It did not take me long to get promoted, and I started recruiting on the road full time. I was the only woman in NCAA men's basketball on the road recruiting. In fact, at that particular time, I was the only woman assistant coach in all of Division I men’s basketball. (Bernadette Mattox was prior to me. Rick Pitino hired her on the Kentucky staff, but she had already moved on and by this time and was coaching the women's team.)
That was an experience that I couldn't have scripted. I had no idea what was going to happen. There had been no precedent for it because even when Bernadette was on Rick's staff, she was not on the road recruiting full-time. We were creating this as we went along and there was a lot of attention brought to it, including some negativity from other coaches.
But that experience led to me getting a D-League coaching position. When the NBA was looking for coaches for the D-League, the basketball operations director at that time, Karl Hicks, had a relationship with Fang Mitchell from when he was a coach.
Fang had a reputation for being very abrasive. He does not sugarcoat anything, and people thought that if I could work under him then this must be legitimate and not a publicity stunt. They thought: “She is obviously a legitimate coach because she is working with Fang Mitchell.”

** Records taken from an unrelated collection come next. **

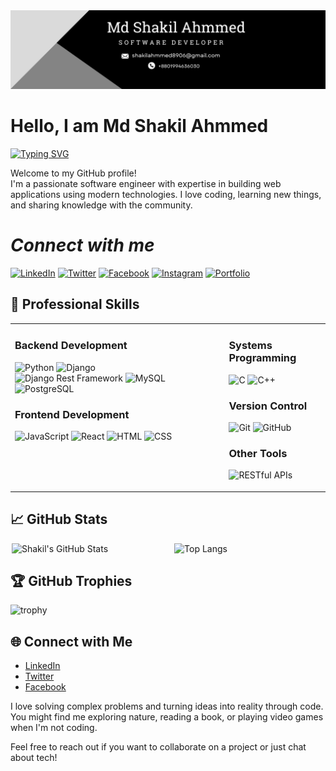 <div>
  <img src="https://github.com/shakil-ahmmed-se/shakil-ahmmed-se/blob/main/2.png" />
</div>

# **Hello, I am Md Shakil Ahmmed**

[![Typing SVG](https://readme-typing-svg.demolab.com?font=Fira+Code&pause=1000&color=F7BF6E&random=false&width=435&lines=Software+Developer;Full+Stack+developer;Web+Application+Developer;Dreamer)](https://git.io/typing-svg)

Welcome to my GitHub profile!  
I'm a passionate software engineer with expertise in building web applications using modern technologies. I love coding, learning new things, and sharing knowledge with the community.

# *Connect with me*

[![LinkedIn](https://img.shields.io/badge/LinkedIn-0A66C2?style=for-the-badge&logo=linkedin&logoColor=white)](https://www.linkedin.com/in/shakil-ahmmed-se/)
[![Twitter](https://img.shields.io/badge/Twitter-1DA1F2?style=for-the-badge&logo=twitter&logoColor=white)](https://x.com/ShakilA83852263)
[![Facebook](https://img.shields.io/badge/Facebook-1877F2?style=for-the-badge&logo=facebook&logoColor=white)](https://www.facebook.com/shakil.ahmmedbd.3)
[![Instagram](https://img.shields.io/badge/Instagram-E4405F?style=for-the-badge&logo=instagram&logoColor=white)](https://www.instagram.com/shakil_ahmmed01/)
[![Portfolio](https://img.shields.io/badge/Portfolio-000000?style=for-the-badge&logo=About.me&logoColor=white)](https://shakilahmmedms.github.io/shakil_ahmmed_se/)

## 💼 Professional Skills

<table>
<tr>
<!-- Left Column: Backend and Frontend -->
<td style="vertical-align: top; padding-right: 20px;">

### Backend Development
![Python](https://img.shields.io/badge/-Python-3776AB?style=for-the-badge&logo=python&logoColor=white)
![Django](https://img.shields.io/badge/-Django-092E20?style=for-the-badge&logo=django&logoColor=white)
![Django Rest Framework](https://img.shields.io/badge/-Django%20Rest%20Framework-092E20?style=for-the-badge&logo=django&logoColor=white)
![MySQL](https://img.shields.io/badge/-MySQL-4479A1?style=for-the-badge&logo=mysql&logoColor=white)
![PostgreSQL](https://img.shields.io/badge/-PostgreSQL-336791?style=for-the-badge&logo=postgresql&logoColor=white)

### Frontend Development
![JavaScript](https://img.shields.io/badge/-JavaScript-F7DF1E?style=for-the-badge&logo=javascript&logoColor=black)
![React](https://img.shields.io/badge/-React-61DAFB?style=for-the-badge&logo=react&logoColor=black)
![HTML](https://img.shields.io/badge/-HTML-E34F26?style=for-the-badge&logo=html5&logoColor=white)
![CSS](https://img.shields.io/badge/-CSS-1572B6?style=for-the-badge&logo=css3&logoColor=white)

</td>

<!-- Right Column: Others -->
<td style="vertical-align: top; padding-left: 20px;">

### Systems Programming
![C](https://img.shields.io/badge/-C-A8B9CC?style=for-the-badge&logo=c&logoColor=black)
![C++](https://img.shields.io/badge/-C++-00599C?style=for-the-badge&logo=c%2B%2B&logoColor=white)

### Version Control
![Git](https://img.shields.io/badge/-Git-F05032?style=for-the-badge&logo=git&logoColor=white)
![GitHub](https://img.shields.io/badge/-GitHub-181717?style=for-the-badge&logo=github&logoColor=white)

### Other Tools
![RESTful APIs](https://img.shields.io/badge/-RESTful%20APIs-00599C?style=for-the-badge&logo=api&logoColor=white)
</td>
  </tr>
</table>


## 📈 GitHub Stats

<div style="display: flex; justify-content: space-between;">
  <img src="https://github-readme-stats.vercel.app/api?username=shakil-ahmmed-se&show_icons=true&hide_border=true&count_private=true&theme=radical" alt="Shakil's GitHub Stats" style="width: 50%;margin-left:2px;">
  <img src="https://github-readme-stats.vercel.app/api/top-langs/?username=shakil-ahmmed-se&layout=compact&theme=radical" alt="Top Langs" style="width: 48%;">
</div>

## 🏆 GitHub Trophies

![trophy](https://github-profile-trophy.vercel.app/?username=shakil-ahmmed-se&theme=onedark)

## 🌐 Connect with Me

- [LinkedIn](https://www.linkedin.com/in/shakil-ahmmed-se/)
- [Twitter](https://x.com/ShakilA83852263)
- [Facebook](https://www.facebook.com/shakil.ahmmedbd.3)

I love solving complex problems and turning ideas into reality through code. You might find me exploring nature, reading a book, or playing video games when I'm not coding.

Feel free to reach out if you want to collaborate on a project or just chat about tech!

Because of Fang, they said, "Okay, well, let us take a look at this woman."
I was not looking to move on. They called totally out of the blue, and again I misconstrued the conversation. I thought they were calling because we had a senior at the time who was considered a pro prospect and he was going to some of the camps where they looked at you.
I thought they were calling asking for a video of him. But, no, they were calling about me, asking me to send my resume to the NBA office! It happened so quickly, just like that, and I tell people all the time that you always have to be prepared for what might come your way in life because you never know.
I had updated my resume just that week. So when they called and asked for my resume, they had it within minutes and the rest is history.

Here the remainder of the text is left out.